§ **Task inputs**:
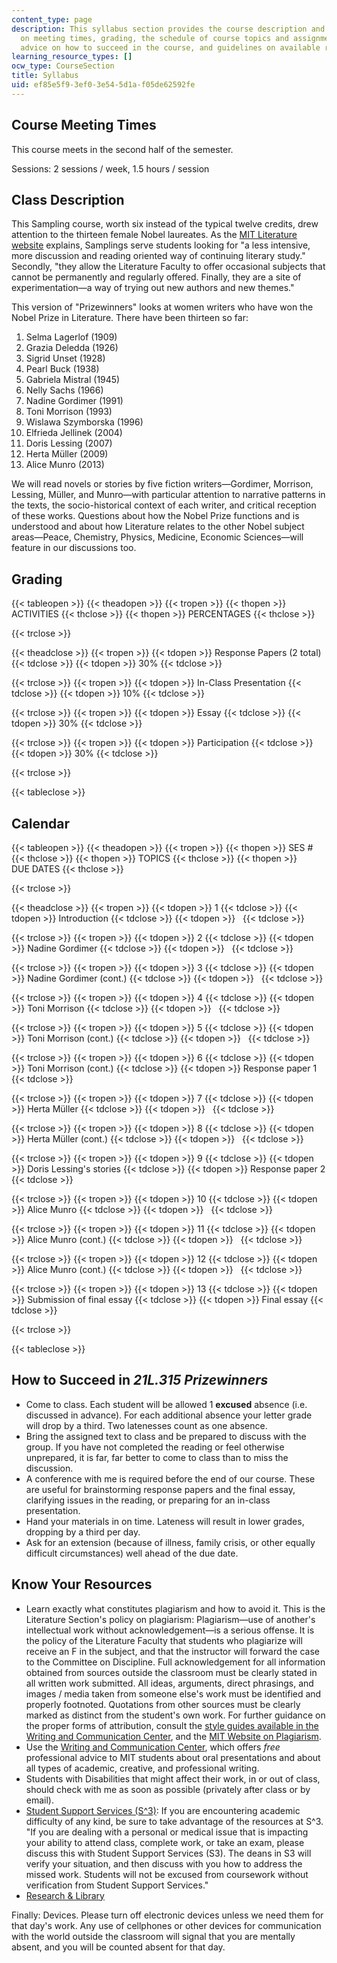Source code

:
 ```yaml
---
content_type: page
description: This syllabus section provides the course description and information
  on meeting times, grading, the schedule of course topics and assignment due dates,
  advice on how to succeed in the course, and guidelines on available resources.
learning_resource_types: []
ocw_type: CourseSection
title: Syllabus
uid: ef85e5f9-3ef0-3e54-5d1a-f05de62592fe
---
```


Course Meeting Times
--------------------

This course meets in the second half of the semester.

Sessions: 2 sessions / week, 1.5 hours / session

Class Description
-----------------

This Sampling course, worth six instead of the typical twelve credits, drew attention to the thirteen female Nobel laureates. As the [MIT Literature website](http://lit.mit.edu/curriculum/samplings/) explains, Samplings serve students looking for "a less intensive, more discussion and reading oriented way of continuing literary study." Secondly, "they allow the Literature Faculty to offer occasional subjects that cannot be permanently and regularly offered. Finally, they are a site of experimentation—a way of trying out new authors and new themes."

This version of "Prizewinners" looks at women writers who have won the Nobel Prize in Literature. There have been thirteen so far:

1.  Selma Lagerlof (1909)
2.  Grazia Deledda (1926)
3.  Sigrid Unset (1928)
4.  Pearl Buck (1938)
5.  Gabriela Mistral (1945)
6.  Nelly Sachs (1966)
7.  Nadine Gordimer (1991)
8.  Toni Morrison (1993)
9.  Wislawa Szymborska (1996)
10.  Elfrieda Jellinek (2004)
11.  Doris Lessing (2007)
12.  Herta Müller (2009)
13.  Alice Munro (2013)

We will read novels or stories by five fiction writers—Gordimer, Morrison, Lessing, Müller, and Munro—with particular attention to narrative patterns in the texts, the socio-historical context of each writer, and critical reception of these works. Questions about how the Nobel Prize functions and is understood and about how Literature relates to the other Nobel subject areas—Peace, Chemistry, Physics, Medicine, Economic Sciences—will feature in our discussions too.

Grading
-------

{{< tableopen >}}
{{< theadopen >}}
{{< tropen >}}
{{< thopen >}}
ACTIVITIES
{{< thclose >}}
{{< thopen >}}
PERCENTAGES
{{< thclose >}}

{{< trclose >}}

{{< theadclose >}}
{{< tropen >}}
{{< tdopen >}}
Response Papers (2 total)
{{< tdclose >}}
{{< tdopen >}}
30%
{{< tdclose >}}

{{< trclose >}}
{{< tropen >}}
{{< tdopen >}}
In-Class Presentation
{{< tdclose >}}
{{< tdopen >}}
10%
{{< tdclose >}}

{{< trclose >}}
{{< tropen >}}
{{< tdopen >}}
Essay
{{< tdclose >}}
{{< tdopen >}}
30%
{{< tdclose >}}

{{< trclose >}}
{{< tropen >}}
{{< tdopen >}}
Participation
{{< tdclose >}}
{{< tdopen >}}
30%
{{< tdclose >}}

{{< trclose >}}

{{< tableclose >}}

Calendar
--------

{{< tableopen >}}
{{< theadopen >}}
{{< tropen >}}
{{< thopen >}}
SES #
{{< thclose >}}
{{< thopen >}}
TOPICS
{{< thclose >}}
{{< thopen >}}
DUE DATES
{{< thclose >}}

{{< trclose >}}

{{< theadclose >}}
{{< tropen >}}
{{< tdopen >}}
1
{{< tdclose >}}
{{< tdopen >}}
Introduction
{{< tdclose >}}
{{< tdopen >}}
 
{{< tdclose >}}

{{< trclose >}}
{{< tropen >}}
{{< tdopen >}}
2
{{< tdclose >}}
{{< tdopen >}}
Nadine Gordimer
{{< tdclose >}}
{{< tdopen >}}
 
{{< tdclose >}}

{{< trclose >}}
{{< tropen >}}
{{< tdopen >}}
3
{{< tdclose >}}
{{< tdopen >}}
Nadine Gordimer (cont.)
{{< tdclose >}}
{{< tdopen >}}
 
{{< tdclose >}}

{{< trclose >}}
{{< tropen >}}
{{< tdopen >}}
4
{{< tdclose >}}
{{< tdopen >}}
Toni Morrison
{{< tdclose >}}
{{< tdopen >}}
 
{{< tdclose >}}

{{< trclose >}}
{{< tropen >}}
{{< tdopen >}}
5
{{< tdclose >}}
{{< tdopen >}}
Toni Morrison (cont.)
{{< tdclose >}}
{{< tdopen >}}
 
{{< tdclose >}}

{{< trclose >}}
{{< tropen >}}
{{< tdopen >}}
6
{{< tdclose >}}
{{< tdopen >}}
Toni Morrison (cont.)
{{< tdclose >}}
{{< tdopen >}}
Response paper 1
{{< tdclose >}}

{{< trclose >}}
{{< tropen >}}
{{< tdopen >}}
7
{{< tdclose >}}
{{< tdopen >}}
Herta Müller
{{< tdclose >}}
{{< tdopen >}}
 
{{< tdclose >}}

{{< trclose >}}
{{< tropen >}}
{{< tdopen >}}
8
{{< tdclose >}}
{{< tdopen >}}
Herta Müller (cont.)
{{< tdclose >}}
{{< tdopen >}}
 
{{< tdclose >}}

{{< trclose >}}
{{< tropen >}}
{{< tdopen >}}
9
{{< tdclose >}}
{{< tdopen >}}
Doris Lessing's stories
{{< tdclose >}}
{{< tdopen >}}
Response paper 2
{{< tdclose >}}

{{< trclose >}}
{{< tropen >}}
{{< tdopen >}}
10
{{< tdclose >}}
{{< tdopen >}}
Alice Munro
{{< tdclose >}}
{{< tdopen >}}
 
{{< tdclose >}}

{{< trclose >}}
{{< tropen >}}
{{< tdopen >}}
11
{{< tdclose >}}
{{< tdopen >}}
Alice Munro (cont.)
{{< tdclose >}}
{{< tdopen >}}
 
{{< tdclose >}}

{{< trclose >}}
{{< tropen >}}
{{< tdopen >}}
12
{{< tdclose >}}
{{< tdopen >}}
Alice Munro (cont.)
{{< tdclose >}}
{{< tdopen >}}
 
{{< tdclose >}}

{{< trclose >}}
{{< tropen >}}
{{< tdopen >}}
13
{{< tdclose >}}
{{< tdopen >}}
Submission of final essay
{{< tdclose >}}
{{< tdopen >}}
Final essay
{{< tdclose >}}

{{< trclose >}}

{{< tableclose >}}

How to Succeed in _21L.315 Prizewinners_
----------------------------------------

*   Come to class. Each student will be allowed 1 **excused** absence (i.e. discussed in advance). For each additional absence your letter grade will drop by a third. Two latenesses count as one absence.
*   Bring the assigned text to class and be prepared to discuss with the group. If you have not completed the reading or feel otherwise unprepared, it is far, far better to come to class than to miss the discussion.
*   A conference with me is required before the end of our course. These are useful for brainstorming response papers and the final essay, clarifying issues in the reading, or preparing for an in-class presentation.
*   Hand your materials in on time. Lateness will result in lower grades, dropping by a third per day.
*   Ask for an extension (because of illness, family crisis, or other equally difficult circumstances) well ahead of the due date.

Know Your Resources
-------------------

*   Learn exactly what constitutes plagiarism and how to avoid it. This is the Literature Section's policy on plagiarism: Plagiarism—use of another's intellectual work without acknowledgement—is a serious offense. It is the policy of the Literature Faculty that students who plagiarize will receive an F in the subject, and that the instructor will forward the case to the Committee on Discipline. Full acknowledgement for all information obtained from sources outside the classroom must be clearly stated in all written work submitted. All ideas, arguments, direct phrasings, and images / media taken from someone else's work must be identified and properly footnoted. Quotations from other sources must be clearly marked as distinct from the student's own work. For further guidance on the proper forms of attribution, consult the [style guides available in the Writing and Communication Center](http://cmsw.mit.edu/writing-and-communication-center/citation-formats/), and the [MIT Website on Plagiarism](http://integrity.mit.edu/).
*   Use the [Writing and Communication Center](http://writing.mit.edu/wcc), which offers _free_ professional advice to MIT students about oral presentations and about all types of academic, creative, and professional writing.
*   Students with Disabilities that might affect their work, in or out of class, should check with me as soon as possible (privately after class or by email).
*   [Student Support Services (S^3)](http://uaap.mit.edu/tutoring-support/academic-support/academic-support-support-services-offices): If you are encountering academic difficulty of any kind, be sure to take advantage of the resources at S^3. "If you are dealing with a personal or medical issue that is impacting your ability to attend class, complete work, or take an exam, please discuss this with Student Support Services (S3). The deans in S3 will verify your situation, and then discuss with you how to address the missed work. Students will not be excused from coursework without verification from Student Support Services."
*   [Research & Library](http://libraries.mit.edu/)

Finally: Devices. Please turn off electronic devices unless we need them for that day's work. Any use of cellphones or other devices for communication with the world outside the classroom will signal that you are mentally absent, and you will be counted absent for that day.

§ **Aim of the exercise**: Extract every line from the records above that contains the word "Morrison".

§ **Expected answer**:
8.  Toni Morrison (1993)
We will read novels or stories by five fiction writers—Gordimer, Morrison, Lessing, Müller, and Munro—with particular attention to narrative patterns in the texts, the socio-historical context of each writer, and critical reception of these works. Questions about how the Nobel Prize functions and is understood and about how Literature relates to the other Nobel subject areas—Peace, Chemistry, Physics, Medicine, Economic Sciences—will feature in our discussions too.
Toni Morrison
Toni Morrison (cont.)
Toni Morrison (cont.)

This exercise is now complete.